* _Directions_
Once a line is found to contain "testing", copy it out of the listing.

BEGIN Record extracts

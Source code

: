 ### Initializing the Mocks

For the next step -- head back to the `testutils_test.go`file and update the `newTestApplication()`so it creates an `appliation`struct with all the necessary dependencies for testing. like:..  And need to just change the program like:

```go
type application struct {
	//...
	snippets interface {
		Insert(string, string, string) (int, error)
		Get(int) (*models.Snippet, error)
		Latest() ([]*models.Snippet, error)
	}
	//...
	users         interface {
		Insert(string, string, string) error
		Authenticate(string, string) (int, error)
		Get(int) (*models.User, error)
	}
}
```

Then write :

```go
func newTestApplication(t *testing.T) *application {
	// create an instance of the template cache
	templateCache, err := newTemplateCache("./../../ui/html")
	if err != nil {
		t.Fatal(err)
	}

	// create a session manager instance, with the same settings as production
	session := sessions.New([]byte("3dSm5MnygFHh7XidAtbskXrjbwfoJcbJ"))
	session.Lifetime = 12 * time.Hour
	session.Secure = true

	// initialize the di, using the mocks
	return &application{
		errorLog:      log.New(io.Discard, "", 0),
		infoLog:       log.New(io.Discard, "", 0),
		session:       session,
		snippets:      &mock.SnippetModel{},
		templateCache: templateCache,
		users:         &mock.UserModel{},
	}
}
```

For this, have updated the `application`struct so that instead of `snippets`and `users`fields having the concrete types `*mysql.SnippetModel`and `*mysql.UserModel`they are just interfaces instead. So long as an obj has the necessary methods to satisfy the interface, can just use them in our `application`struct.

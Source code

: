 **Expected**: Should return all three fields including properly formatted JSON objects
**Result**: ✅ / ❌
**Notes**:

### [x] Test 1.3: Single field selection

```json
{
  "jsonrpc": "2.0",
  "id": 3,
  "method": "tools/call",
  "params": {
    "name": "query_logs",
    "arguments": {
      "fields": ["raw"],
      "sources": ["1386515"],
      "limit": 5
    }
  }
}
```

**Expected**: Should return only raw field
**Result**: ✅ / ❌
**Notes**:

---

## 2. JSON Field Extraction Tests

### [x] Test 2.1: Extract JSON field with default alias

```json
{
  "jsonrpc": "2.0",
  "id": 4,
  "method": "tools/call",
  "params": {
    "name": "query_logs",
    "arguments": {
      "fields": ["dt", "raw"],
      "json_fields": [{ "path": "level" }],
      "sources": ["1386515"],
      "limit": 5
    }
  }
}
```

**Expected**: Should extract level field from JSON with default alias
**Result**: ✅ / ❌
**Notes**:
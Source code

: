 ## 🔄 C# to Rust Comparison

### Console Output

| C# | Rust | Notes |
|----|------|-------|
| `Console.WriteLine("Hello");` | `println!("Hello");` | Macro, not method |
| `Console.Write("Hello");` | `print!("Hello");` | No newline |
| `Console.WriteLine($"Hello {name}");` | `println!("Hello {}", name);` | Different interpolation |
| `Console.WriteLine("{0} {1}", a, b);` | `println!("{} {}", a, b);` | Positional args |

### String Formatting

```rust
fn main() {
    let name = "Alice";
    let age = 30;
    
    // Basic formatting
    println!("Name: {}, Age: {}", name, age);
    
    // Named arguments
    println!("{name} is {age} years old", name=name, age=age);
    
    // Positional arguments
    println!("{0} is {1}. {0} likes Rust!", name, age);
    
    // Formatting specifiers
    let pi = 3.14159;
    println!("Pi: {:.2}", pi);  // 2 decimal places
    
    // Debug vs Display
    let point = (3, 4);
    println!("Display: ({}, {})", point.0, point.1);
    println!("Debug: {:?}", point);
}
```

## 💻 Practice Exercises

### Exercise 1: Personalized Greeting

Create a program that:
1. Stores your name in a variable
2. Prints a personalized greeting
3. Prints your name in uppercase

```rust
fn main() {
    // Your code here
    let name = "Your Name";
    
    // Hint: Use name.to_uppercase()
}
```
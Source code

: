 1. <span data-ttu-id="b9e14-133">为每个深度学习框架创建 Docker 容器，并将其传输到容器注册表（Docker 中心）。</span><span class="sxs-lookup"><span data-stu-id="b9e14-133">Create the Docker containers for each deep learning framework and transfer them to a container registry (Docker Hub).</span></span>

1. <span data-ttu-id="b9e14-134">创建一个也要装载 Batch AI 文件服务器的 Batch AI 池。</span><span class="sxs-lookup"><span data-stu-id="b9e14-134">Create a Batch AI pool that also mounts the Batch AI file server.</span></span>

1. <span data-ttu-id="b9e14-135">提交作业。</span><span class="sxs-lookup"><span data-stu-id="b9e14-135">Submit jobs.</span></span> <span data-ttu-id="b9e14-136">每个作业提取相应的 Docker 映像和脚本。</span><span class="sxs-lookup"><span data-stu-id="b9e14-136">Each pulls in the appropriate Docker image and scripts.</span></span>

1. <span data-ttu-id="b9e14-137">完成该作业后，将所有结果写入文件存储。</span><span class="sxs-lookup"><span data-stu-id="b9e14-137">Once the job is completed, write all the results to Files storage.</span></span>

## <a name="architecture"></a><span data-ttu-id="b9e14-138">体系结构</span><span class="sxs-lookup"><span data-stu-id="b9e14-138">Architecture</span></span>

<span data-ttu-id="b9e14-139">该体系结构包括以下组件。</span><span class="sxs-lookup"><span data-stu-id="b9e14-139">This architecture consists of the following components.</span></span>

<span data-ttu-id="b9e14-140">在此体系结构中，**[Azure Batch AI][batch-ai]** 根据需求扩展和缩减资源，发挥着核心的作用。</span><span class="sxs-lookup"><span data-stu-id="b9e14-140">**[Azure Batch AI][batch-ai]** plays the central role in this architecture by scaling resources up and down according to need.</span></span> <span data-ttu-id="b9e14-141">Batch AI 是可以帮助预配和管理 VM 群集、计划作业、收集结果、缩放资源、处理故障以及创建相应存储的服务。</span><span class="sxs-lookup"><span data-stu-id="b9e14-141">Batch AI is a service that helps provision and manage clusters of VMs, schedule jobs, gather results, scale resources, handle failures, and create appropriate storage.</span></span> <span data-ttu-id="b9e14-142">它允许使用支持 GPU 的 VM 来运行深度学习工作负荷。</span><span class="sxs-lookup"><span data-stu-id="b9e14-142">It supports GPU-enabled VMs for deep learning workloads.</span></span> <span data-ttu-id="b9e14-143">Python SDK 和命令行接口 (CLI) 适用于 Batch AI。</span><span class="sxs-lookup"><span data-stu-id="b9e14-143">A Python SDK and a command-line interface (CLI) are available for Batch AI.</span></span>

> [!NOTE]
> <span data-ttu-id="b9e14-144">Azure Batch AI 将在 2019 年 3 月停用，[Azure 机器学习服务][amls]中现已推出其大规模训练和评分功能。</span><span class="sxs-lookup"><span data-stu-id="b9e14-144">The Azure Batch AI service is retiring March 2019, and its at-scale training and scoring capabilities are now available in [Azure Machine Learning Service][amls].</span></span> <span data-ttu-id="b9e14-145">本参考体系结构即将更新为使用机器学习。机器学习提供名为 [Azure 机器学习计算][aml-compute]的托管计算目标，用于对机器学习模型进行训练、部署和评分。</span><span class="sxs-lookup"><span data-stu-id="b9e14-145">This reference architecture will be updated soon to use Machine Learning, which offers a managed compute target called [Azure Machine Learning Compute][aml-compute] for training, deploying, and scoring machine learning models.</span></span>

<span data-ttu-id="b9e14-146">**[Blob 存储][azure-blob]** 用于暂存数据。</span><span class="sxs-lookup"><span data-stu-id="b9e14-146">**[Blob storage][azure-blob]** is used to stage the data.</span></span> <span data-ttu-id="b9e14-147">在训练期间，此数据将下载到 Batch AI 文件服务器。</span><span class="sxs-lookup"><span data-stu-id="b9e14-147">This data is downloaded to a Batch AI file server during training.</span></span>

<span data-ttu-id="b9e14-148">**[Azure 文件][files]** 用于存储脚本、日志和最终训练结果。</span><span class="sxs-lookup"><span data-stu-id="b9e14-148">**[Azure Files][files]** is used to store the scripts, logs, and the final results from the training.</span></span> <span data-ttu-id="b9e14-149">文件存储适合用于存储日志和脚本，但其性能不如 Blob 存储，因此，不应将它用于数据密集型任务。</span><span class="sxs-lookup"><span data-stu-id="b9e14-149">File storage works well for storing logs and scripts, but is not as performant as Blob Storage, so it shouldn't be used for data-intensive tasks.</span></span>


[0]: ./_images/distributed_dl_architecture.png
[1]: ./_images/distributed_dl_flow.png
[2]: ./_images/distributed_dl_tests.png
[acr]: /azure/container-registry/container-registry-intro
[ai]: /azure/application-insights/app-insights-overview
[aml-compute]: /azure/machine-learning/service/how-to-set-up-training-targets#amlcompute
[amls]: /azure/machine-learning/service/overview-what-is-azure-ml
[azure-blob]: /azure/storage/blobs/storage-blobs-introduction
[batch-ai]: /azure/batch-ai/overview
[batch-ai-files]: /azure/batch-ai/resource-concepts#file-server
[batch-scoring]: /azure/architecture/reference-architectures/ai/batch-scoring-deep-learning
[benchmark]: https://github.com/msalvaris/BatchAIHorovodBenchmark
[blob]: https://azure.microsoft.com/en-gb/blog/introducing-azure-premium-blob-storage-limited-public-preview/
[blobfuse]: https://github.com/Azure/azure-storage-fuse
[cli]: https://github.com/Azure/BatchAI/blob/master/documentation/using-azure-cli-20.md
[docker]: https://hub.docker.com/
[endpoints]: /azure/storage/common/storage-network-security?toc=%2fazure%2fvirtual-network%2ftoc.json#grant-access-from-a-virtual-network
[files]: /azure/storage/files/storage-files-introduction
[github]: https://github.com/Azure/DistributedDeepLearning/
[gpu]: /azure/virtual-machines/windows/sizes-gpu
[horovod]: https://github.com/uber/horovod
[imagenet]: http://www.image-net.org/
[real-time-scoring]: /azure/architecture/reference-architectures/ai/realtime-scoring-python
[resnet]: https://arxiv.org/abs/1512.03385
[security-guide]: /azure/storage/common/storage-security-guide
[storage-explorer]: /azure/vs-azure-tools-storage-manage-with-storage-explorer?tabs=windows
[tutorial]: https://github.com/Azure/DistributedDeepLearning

END Record extracts

* _Answer section_
For the next step -- head back to the `testutils_test.go`file and update the `newTestApplication()`so it creates an `appliation`struct with all the necessary dependencies for testing. like:..  And need to just change the program like:
func newTestApplication(t *testing.T) *application {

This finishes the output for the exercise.